### Exercise description
Although the data below holds other lines too, output only those from the line with "Configuration du routage" up to and including the line with "Switch(config)# interface vlan 3", exactly as they appear.

Dataset entries:

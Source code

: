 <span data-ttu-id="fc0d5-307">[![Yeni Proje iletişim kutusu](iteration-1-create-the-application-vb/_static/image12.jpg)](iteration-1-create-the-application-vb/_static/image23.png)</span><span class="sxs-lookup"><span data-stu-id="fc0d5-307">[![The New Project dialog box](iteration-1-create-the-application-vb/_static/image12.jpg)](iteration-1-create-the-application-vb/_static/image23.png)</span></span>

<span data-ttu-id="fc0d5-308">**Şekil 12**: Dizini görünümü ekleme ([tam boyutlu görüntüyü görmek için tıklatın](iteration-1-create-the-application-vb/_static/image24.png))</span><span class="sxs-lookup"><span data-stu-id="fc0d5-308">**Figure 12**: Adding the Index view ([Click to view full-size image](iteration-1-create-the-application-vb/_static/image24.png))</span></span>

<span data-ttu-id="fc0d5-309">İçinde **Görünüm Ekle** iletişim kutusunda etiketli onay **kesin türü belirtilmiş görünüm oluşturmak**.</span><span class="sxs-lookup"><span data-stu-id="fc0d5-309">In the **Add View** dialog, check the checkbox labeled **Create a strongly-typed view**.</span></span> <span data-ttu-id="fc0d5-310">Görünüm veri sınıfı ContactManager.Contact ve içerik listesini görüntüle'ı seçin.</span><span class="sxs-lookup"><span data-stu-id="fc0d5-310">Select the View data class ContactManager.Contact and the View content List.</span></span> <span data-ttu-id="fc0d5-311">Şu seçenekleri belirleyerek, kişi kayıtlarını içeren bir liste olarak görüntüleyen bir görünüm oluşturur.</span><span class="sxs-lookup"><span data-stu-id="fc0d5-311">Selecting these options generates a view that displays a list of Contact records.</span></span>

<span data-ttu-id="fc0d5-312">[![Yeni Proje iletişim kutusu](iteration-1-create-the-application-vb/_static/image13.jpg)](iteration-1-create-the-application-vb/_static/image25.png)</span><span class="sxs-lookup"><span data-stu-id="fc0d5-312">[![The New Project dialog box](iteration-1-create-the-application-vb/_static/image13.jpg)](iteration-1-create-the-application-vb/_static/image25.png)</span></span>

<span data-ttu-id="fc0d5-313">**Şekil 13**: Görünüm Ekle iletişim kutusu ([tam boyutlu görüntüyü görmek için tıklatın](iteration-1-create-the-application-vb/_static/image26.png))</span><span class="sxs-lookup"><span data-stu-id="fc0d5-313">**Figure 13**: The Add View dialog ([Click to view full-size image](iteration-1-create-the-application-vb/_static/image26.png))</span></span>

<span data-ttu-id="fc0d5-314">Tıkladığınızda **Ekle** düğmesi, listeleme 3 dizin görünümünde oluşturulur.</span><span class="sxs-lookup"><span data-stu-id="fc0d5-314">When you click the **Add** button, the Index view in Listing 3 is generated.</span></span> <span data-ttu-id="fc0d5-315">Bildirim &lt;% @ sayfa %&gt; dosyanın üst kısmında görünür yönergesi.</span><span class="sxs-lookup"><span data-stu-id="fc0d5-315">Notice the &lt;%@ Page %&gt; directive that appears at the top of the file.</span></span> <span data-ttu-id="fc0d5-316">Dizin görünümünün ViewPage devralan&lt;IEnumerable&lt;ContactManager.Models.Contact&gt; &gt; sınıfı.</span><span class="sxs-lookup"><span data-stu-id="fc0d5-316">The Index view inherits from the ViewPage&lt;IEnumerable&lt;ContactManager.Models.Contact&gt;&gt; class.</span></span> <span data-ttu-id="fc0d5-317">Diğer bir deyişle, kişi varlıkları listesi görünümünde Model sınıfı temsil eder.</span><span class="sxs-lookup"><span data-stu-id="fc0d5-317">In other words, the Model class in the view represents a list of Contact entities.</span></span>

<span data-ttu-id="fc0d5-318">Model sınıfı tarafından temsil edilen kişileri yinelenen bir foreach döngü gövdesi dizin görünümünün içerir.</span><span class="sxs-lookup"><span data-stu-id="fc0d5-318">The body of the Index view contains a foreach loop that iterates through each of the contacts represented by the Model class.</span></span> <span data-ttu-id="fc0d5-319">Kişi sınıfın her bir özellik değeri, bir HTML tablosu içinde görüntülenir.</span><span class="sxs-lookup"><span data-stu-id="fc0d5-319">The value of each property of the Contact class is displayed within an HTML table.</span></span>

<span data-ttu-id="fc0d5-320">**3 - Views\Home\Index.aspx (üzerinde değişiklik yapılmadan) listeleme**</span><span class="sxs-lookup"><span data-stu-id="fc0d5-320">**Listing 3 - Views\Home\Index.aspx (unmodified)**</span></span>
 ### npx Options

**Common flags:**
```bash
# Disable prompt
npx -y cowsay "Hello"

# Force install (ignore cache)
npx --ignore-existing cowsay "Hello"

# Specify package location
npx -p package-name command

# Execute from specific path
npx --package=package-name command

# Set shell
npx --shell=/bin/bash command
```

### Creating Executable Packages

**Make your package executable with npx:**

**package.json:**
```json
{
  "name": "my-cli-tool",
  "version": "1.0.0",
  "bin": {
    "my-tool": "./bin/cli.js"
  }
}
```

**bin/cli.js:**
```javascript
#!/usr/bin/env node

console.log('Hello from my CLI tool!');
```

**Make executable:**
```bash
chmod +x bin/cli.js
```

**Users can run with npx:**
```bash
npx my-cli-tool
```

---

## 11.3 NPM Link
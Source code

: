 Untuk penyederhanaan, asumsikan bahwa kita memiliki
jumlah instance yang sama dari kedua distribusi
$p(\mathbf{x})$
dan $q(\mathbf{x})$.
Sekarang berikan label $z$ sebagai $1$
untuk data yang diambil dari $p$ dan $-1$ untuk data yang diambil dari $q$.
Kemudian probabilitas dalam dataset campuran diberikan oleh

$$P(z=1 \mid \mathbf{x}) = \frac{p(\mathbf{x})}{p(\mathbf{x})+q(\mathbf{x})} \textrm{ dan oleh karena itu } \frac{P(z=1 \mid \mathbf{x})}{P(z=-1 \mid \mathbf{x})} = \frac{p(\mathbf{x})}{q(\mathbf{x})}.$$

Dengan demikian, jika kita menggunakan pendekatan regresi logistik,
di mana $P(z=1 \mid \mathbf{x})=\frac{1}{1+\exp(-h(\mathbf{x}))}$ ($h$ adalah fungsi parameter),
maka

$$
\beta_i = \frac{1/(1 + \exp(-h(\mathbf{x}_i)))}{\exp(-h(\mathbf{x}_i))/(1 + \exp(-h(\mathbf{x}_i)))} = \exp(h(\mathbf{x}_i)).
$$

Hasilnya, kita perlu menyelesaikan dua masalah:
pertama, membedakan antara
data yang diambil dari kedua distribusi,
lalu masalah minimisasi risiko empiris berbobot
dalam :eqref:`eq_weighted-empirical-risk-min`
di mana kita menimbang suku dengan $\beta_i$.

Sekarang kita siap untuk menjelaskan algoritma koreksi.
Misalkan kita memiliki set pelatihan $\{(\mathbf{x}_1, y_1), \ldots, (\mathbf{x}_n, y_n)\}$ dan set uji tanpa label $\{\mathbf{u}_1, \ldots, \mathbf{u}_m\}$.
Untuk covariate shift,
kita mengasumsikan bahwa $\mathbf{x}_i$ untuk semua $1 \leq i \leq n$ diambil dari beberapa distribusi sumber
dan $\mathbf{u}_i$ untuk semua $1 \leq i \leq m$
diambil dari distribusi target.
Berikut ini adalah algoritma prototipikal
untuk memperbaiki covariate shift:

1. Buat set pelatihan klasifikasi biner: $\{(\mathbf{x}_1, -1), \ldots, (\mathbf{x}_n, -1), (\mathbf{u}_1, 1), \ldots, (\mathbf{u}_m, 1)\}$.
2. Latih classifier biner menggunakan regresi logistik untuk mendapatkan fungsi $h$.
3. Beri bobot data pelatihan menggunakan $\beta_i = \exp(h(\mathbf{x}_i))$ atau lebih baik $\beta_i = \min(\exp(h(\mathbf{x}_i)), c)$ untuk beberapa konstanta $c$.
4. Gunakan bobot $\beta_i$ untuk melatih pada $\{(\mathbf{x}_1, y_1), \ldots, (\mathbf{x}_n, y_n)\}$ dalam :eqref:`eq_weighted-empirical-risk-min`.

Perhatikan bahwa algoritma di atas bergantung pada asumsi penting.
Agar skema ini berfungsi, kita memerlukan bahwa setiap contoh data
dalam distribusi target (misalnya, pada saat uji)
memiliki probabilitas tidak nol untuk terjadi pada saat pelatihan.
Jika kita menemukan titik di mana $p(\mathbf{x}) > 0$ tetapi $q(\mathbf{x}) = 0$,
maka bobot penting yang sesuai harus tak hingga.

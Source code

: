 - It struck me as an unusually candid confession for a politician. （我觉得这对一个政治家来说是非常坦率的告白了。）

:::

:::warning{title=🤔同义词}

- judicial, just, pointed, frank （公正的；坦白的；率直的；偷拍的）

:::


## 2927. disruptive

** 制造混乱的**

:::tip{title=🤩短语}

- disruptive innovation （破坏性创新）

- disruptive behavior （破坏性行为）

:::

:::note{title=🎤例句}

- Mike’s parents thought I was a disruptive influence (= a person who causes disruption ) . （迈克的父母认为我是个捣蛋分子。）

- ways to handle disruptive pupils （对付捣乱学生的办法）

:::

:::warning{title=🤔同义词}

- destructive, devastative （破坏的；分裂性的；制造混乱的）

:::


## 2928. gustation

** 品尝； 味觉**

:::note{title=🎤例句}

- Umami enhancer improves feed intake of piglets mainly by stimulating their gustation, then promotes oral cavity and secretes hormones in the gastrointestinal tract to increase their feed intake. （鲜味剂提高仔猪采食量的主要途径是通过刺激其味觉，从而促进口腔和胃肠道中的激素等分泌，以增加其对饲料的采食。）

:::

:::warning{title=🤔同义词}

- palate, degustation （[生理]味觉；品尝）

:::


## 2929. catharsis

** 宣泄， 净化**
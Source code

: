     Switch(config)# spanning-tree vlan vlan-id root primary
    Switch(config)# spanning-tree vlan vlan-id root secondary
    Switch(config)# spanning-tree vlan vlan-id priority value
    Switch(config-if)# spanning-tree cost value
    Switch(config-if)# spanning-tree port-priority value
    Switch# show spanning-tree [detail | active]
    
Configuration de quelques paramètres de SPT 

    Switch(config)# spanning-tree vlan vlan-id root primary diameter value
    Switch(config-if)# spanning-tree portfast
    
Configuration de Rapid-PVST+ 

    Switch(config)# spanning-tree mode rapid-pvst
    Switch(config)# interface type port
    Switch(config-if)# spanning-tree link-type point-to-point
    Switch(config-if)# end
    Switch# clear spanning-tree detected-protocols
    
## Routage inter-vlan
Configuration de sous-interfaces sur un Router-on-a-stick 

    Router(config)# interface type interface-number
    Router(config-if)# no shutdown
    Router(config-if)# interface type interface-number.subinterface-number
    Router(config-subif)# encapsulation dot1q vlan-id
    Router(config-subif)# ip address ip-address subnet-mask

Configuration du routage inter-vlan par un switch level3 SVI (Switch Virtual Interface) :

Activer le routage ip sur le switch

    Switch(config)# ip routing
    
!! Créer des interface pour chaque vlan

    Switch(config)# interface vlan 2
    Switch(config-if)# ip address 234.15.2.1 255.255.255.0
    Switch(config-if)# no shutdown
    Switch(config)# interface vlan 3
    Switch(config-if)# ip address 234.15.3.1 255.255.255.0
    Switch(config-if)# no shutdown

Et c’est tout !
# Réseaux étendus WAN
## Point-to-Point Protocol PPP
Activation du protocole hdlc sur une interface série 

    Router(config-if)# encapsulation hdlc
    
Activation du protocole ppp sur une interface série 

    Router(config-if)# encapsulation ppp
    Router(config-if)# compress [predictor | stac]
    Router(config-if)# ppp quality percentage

### Task result
Configuration du routage inter-vlan par un switch level3 SVI (Switch Virtual Interface) :

Activer le routage ip sur le switch

    Switch(config)# ip routing
    
!! Créer des interface pour chaque vlan

    Switch(config)# interface vlan 2
    Switch(config-if)# ip address 234.15.2.1 255.255.255.0
    Switch(config-if)# no shutdown
    Switch(config)# interface vlan 3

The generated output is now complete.